The user's response in [msg 4175] was unequivocal: "This feels random, and not principled." The user correctly identified that the 40% threshold was arbitrary — a heuristic rather than a guarantee. On a system where pinned memory is the vast majority of operational memory, capping it at 40% of the budget could catastrophically throttle performance. The user demanded a proper integration: the pinned pool and memory manager should be aware of each other and collaborate to manage memory optimally.

The user's critique exposed the fundamental flaw in the byte-based cap approach: it was still treating the symptom (unbounded pool growth) rather than the root cause (the accounting mismatch between the pool and the budget). A principled solution would make the pool's allocations visible to the budget, so the budget could accurately track total memory usage and naturally constrain the pool without arbitrary thresholds.

The Deeper Analysis That Followed

The assistant, prompted by this rejection, embarked on a deep architectural analysis. It traced through the full memory.rs file to understand the RAII MemoryReservation guards, the permanent versus working memory split, and how per-partition reservations were calculated. It explored several principled solutions: routing all pool allocations through the budget, splitting per-partition reservations into pinned and heap components, and having the pool hold a permanent budget reservation. The assistant settled on a two-phase reservation model where the pool acquires budget when allocating new buffers, and when a partition successfully checks out pinned buffers, it reduces its own per-partition reservation by the buffer size — since the pool's budget already covers that memory.

This analysis, documented across messages [msg 4176] and beyond, represents the kind of deep systems thinking that the byte-based cap in message 4158 was reaching for but did not fully achieve. The assistant's initial instinct — to tie the pool cap to the budget — was directionally correct, but the implementation was too shallow. The proper fix required not just a derived cap, but a fundamental re-architecture of how the pool and budget communicate.

Conclusion: The Value of Principled Design

Message [msg 4158] is a study in the tension between quick fixes and principled solutions. The assistant's byte-based cap was an improvement over the arbitrary buffer count, but it was still a heuristic — a patch rather than a repair. The user's rejection, while blunt, was correct: in systems where memory pressure is the primary operational constraint, ad-hoc thresholds are a liability. The proper solution requires understanding the full accounting picture and designing the collaboration between components from first principles.

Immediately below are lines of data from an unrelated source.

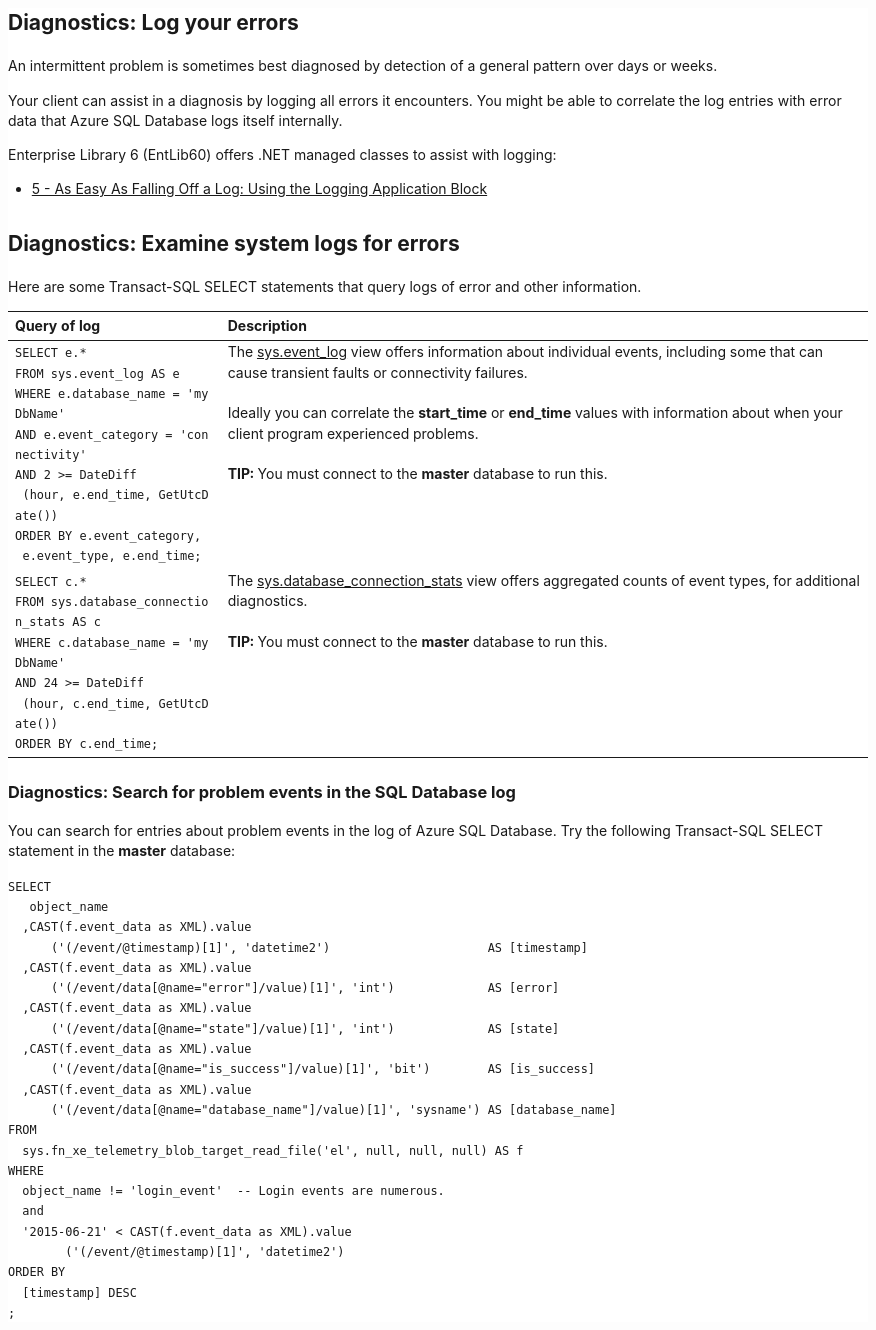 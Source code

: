 
<a id="g-diagnostics-log-your-errors" name="g-diagnostics-log-your-errors"></a>

## Diagnostics: Log your errors


An intermittent problem is sometimes best diagnosed by detection of a general pattern over days or weeks.


Your client can assist in a diagnosis by logging all errors it encounters. You might be able to correlate the log entries with error data that Azure SQL Database logs itself internally.


Enterprise Library 6 (EntLib60) offers .NET managed classes to assist with logging:
- [5 - As Easy As Falling Off a Log: Using the Logging Application Block](http://msdn.microsoft.com/zh-cn/library/dn440731.aspx)


<a id="h-diagnostics-examine-logs-errors" name="h-diagnostics-examine-logs-errors"></a>

## Diagnostics: Examine system logs for errors


Here are some Transact-SQL SELECT statements that query logs of error and other information.


| Query of log | Description |
| :-- | :-- |
| `SELECT e.*`<br/>`FROM sys.event_log AS e`<br/>`WHERE e.database_name = 'myDbName'`<br/>`AND e.event_category = 'connectivity'`<br/>`AND 2 >= DateDiff`<br/>&nbsp;&nbsp;`(hour, e.end_time, GetUtcDate())`<br/>`ORDER BY e.event_category,`<br/>&nbsp;&nbsp;`e.event_type, e.end_time;` | The [sys.event_log](http://msdn.microsoft.com/zh-cn/library/dn270018.aspx) view offers information about individual events, including some that can cause transient faults or connectivity failures.<br/><br/>Ideally you can correlate the **start_time** or **end_time** values with information about when your client program experienced problems.<br/><br/>**TIP:** You must connect to the **master** database to run this. |
| `SELECT c.*`<br/>`FROM sys.database_connection_stats AS c`<br/>`WHERE c.database_name = 'myDbName'`<br/>`AND 24 >= DateDiff`<br/>&nbsp;&nbsp;`(hour, c.end_time, GetUtcDate())`<br/>`ORDER BY c.end_time;` | The [sys.database_connection_stats](http://msdn.microsoft.com/zh-cn/library/dn269986.aspx) view offers aggregated counts of event types, for additional diagnostics.<br/><br/>**TIP:** You must connect to the **master** database to run this. |


### Diagnostics: Search for problem events in the SQL Database log


You can search for entries about problem events in the log of Azure SQL Database. Try the following Transact-SQL SELECT statement in the **master** database:


```
SELECT
   object_name
  ,CAST(f.event_data as XML).value
      ('(/event/@timestamp)[1]', 'datetime2')                      AS [timestamp]
  ,CAST(f.event_data as XML).value
      ('(/event/data[@name="error"]/value)[1]', 'int')             AS [error]
  ,CAST(f.event_data as XML).value
      ('(/event/data[@name="state"]/value)[1]', 'int')             AS [state]
  ,CAST(f.event_data as XML).value
      ('(/event/data[@name="is_success"]/value)[1]', 'bit')        AS [is_success]
  ,CAST(f.event_data as XML).value
      ('(/event/data[@name="database_name"]/value)[1]', 'sysname') AS [database_name]
FROM
  sys.fn_xe_telemetry_blob_target_read_file('el', null, null, null) AS f
WHERE
  object_name != 'login_event'  -- Login events are numerous.
  and
  '2015-06-21' < CAST(f.event_data as XML).value
        ('(/event/@timestamp)[1]', 'datetime2')
ORDER BY
  [timestamp] DESC
;
```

The lesson extends beyond this specific bug. In complex systems, the temptation to add a cap, a threshold, or a safety margin is strong — these are quick, measurable, and easy to implement. But every arbitrary threshold is a failure of integration. When two components manage overlapping resources without coordination, the result is either double-counting (over-commitment) or blind spots (under-accounting). The only sustainable fix is to make the resource flow visible to all parties, so the system can self-regulate without guesswork.